In this case, it may help to give them some space for now, just like you said. Let emotions cool, and try to reach out again later from a calm, loving place. Maybe a simple note like, "I love you both and I'm always here if you want to talk or need anything. I’ll respect your space, but please know I care deeply."

You're clearly not trying to cause drama, you're trying to stay connected. But right now, a quiet step back might protect your peace. Keep leaning on your husband and those who support you. Hopefully, in time, your son will realize you were coming from love, not interference.

Summerlove Sat 31-May-25 12:44:46

Namsnanny

Insensitive isn't the end of the world.

No, but it’s certainly a reason to not share information about yourself with that person.

Namsnanny Sat 31-May-25 12:34:42

Insensitive isn't the end of the world.

Allsorts Fri 30-May-25 23:06:51

You were insensitive, she has had two miscarriages and yet you did what you did at a family gathering, I wouldn't want anyone to know until I was 20 weeks, however it's not the end of the world, learn from it, cut back visiting unless asked. Your son is married and his wife comes first of course.

Namsnanny Fri 30-May-25 13:11:47

Lathyrus3

I can’t think of any circumstance past or present when it has been anything other than extremely bad manners to ask if someone is pregnant Namsnanny.

The couple “owe a duty of care”. To whom? What care?

I simply don’t understand what you are saying?

I was asked if I was pregnant many times. If memory serves at some very poignant moments. Just after a miscarriage was one, 3 days after giving birth was another.
My mother would continuously harp on as to why I wasn't pregnant.
So I do realise how infuriating other people can be.

The world doesn't stop though just to accommodate our feelings.

Especially if we take no responsibility for protecting our feelings.

Agree with your post mmeg

Madmeg Thu 29-May-25 17:39:44

Well, I am appalled by the vehemence (and language used) of some replies on here. The OP made a mistake in what she did - a case of too much too soon - and in retrospect I'm sure she will now have realised that she ought not to have asked. She was clearly excited for them (and for herself) and probably comes from one of those families that shares everything. And maybe she hasn't experienced miscarriage in her own life so far so has imagined that the couple would want to announce the pregnancy asap.

I'm sure (no, I'm positive) that she meant no harm at all (why would she?) but didn't appreciate that her DiL might not be ready for such an announcement.

She will have learnt, and I hope she comes back on here to thank us all - even those who were so quick to criticise her. Though what she thinks of their responses I can't imagine! You've made her sound like a stupid selfish ogre.

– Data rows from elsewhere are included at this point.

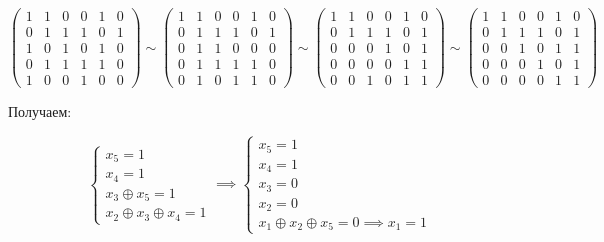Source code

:\documentclass{article}
\begin{document}
$$
\begin{pmatrix}
    1 & 1 & 0 & 0 & 1 & 0 \\
    0 & 1 & 1 & 1 & 0 & 1 \\
    1 & 0 & 1 & 0 & 1 & 0 \\
    0 & 1 & 1 & 1 & 1 & 0 \\
    1 & 0 & 0 & 1 & 0 & 0
\end{pmatrix} \sim
\begin{pmatrix}
    1 & 1 & 0 & 0 & 1 & 0 \\
    0 & 1 & 1 & 1 & 0 & 1 \\
    0 & 1 & 1 & 0 & 0 & 0 \\
    0 & 1 & 1 & 1 & 1 & 0 \\
    0 & 1 & 0 & 1 & 1 & 0
\end{pmatrix} \sim
\begin{pmatrix}
    1 & 1 & 0 & 0 & 1 & 0 \\
    0 & 1 & 1 & 1 & 0 & 1 \\
    0 & 0 & 0 & 1 & 0 & 1 \\
    0 & 0 & 0 & 0 & 1 & 1 \\
    0 & 0 & 1 & 0 & 1 & 1
\end{pmatrix} \sim
\begin{pmatrix}
    1 & 1 & 0 & 0 & 1 & 0 \\
    0 & 1 & 1 & 1 & 0 & 1 \\
    0 & 0 & 1 & 0 & 1 & 1 \\
    0 & 0 & 0 & 1 & 0 & 1 \\
    0 & 0 & 0 & 0 & 1 & 1
\end{pmatrix}
$$

Получаем:

\begin{equation}
    \begin{cases}
        x_5 = 1 \\
        x_4 = 1 \\
        x_3 \oplus x_5 = 1 \\
        x_2 \oplus x_3 \oplus x_4 = 1
    \end{cases} \implies \begin{cases}
        x_5 = 1 \\
        x_4 = 1 \\
        x_3 = 0 \\
        x_2 = 0 \\
        x_1 \oplus x_2 \oplus x_5 = 0 \implies x_1 = 1
    \end{cases}
\end{equation}
\end{document}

My MIL was born and lived all her life in a terraced house that had been in her family for four generations before her. Her parents lived next door and GPs higher up "the Lane". She was close with all her neighbours (and was a Cleaner for some of them), they popped in and out of each other's houses almost daily. She had to learn a new way of life when she encountered a DiL who had a career cos I didn't have time to "enjoy" her daily phone calls (which annoyed me immensely) but I never told her off or made her feel I didn't welcome her calls. It was just how she was - and I was different. Fact. Resolved amicably.

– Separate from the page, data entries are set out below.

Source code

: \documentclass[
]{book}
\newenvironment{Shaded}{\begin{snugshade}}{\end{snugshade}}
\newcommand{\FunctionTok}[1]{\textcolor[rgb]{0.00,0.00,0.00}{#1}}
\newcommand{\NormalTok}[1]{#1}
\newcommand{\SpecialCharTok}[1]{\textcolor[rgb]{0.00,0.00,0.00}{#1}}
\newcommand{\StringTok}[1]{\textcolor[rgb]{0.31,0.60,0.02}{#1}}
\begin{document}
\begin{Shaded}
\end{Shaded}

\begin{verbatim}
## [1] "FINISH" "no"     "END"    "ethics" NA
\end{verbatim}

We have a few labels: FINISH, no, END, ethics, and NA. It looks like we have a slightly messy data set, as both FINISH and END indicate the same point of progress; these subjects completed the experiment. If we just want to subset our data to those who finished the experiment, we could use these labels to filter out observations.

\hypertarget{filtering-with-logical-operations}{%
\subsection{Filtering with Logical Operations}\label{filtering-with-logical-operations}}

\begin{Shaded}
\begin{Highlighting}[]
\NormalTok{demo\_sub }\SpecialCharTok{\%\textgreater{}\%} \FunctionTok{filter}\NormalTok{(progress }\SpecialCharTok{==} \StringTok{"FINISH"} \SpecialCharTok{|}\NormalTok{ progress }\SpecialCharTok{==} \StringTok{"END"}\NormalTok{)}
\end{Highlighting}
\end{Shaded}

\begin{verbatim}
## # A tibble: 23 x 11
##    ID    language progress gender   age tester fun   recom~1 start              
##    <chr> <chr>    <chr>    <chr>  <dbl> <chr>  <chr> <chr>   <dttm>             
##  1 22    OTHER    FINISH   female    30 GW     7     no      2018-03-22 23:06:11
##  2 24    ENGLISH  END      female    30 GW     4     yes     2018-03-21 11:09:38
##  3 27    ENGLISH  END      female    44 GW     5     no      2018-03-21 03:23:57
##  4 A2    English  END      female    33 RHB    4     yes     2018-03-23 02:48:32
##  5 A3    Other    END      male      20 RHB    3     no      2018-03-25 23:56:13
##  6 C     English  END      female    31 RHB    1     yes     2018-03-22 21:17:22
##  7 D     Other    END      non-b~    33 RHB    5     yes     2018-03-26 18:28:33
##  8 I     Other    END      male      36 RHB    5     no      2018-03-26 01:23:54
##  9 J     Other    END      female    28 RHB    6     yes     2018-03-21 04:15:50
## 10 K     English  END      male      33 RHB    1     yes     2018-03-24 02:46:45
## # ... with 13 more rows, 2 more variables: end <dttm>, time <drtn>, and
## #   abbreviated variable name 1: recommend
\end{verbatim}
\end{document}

Smileless2012 Thu 29-May-25 16:18:15

I agree with you NotSpaghetti, Madmeg's response is nice and respectful.

Lathyrus3 Thu 29-May-25 16:04:38

I can’t think of any circumstance past or present when it has been anything other than extremely bad manners to ask if someone is pregnant Namsnanny.

The couple “owe a duty of care”. To whom? What care?

I simply don’t understand what you are saying?

Namsnanny Thu 29-May-25 15:18:32

Yes Bon no doubt lacked the understanding and sensitivity most posters are pointing out, but isn't there more to this?
Surely the couple owe a duty of care to their own private situation?

Surely the couple have a responsibility for how the news was delivered (no pun intended)?
People arn't mind readers.

There are many ways this could have bèen handled better.

It seems the dil was obviously pregnant, and people were mentioning it, so one presumes the couple would be aware that questions would follow?

Such a shame so many families are getting caught between newer versions of where the boundaries lie and older ones. Yes things have changed but misunderstandings such as this are causing such disharmony in relationships, and unnecessary heartache.

Madgran77 Thu 29-May-25 12:47:06

Grammaretto

Having once asked someone if they were pregnant when they had put on weight and another when was the baby due when it was already several months old, I have never made that mistake again.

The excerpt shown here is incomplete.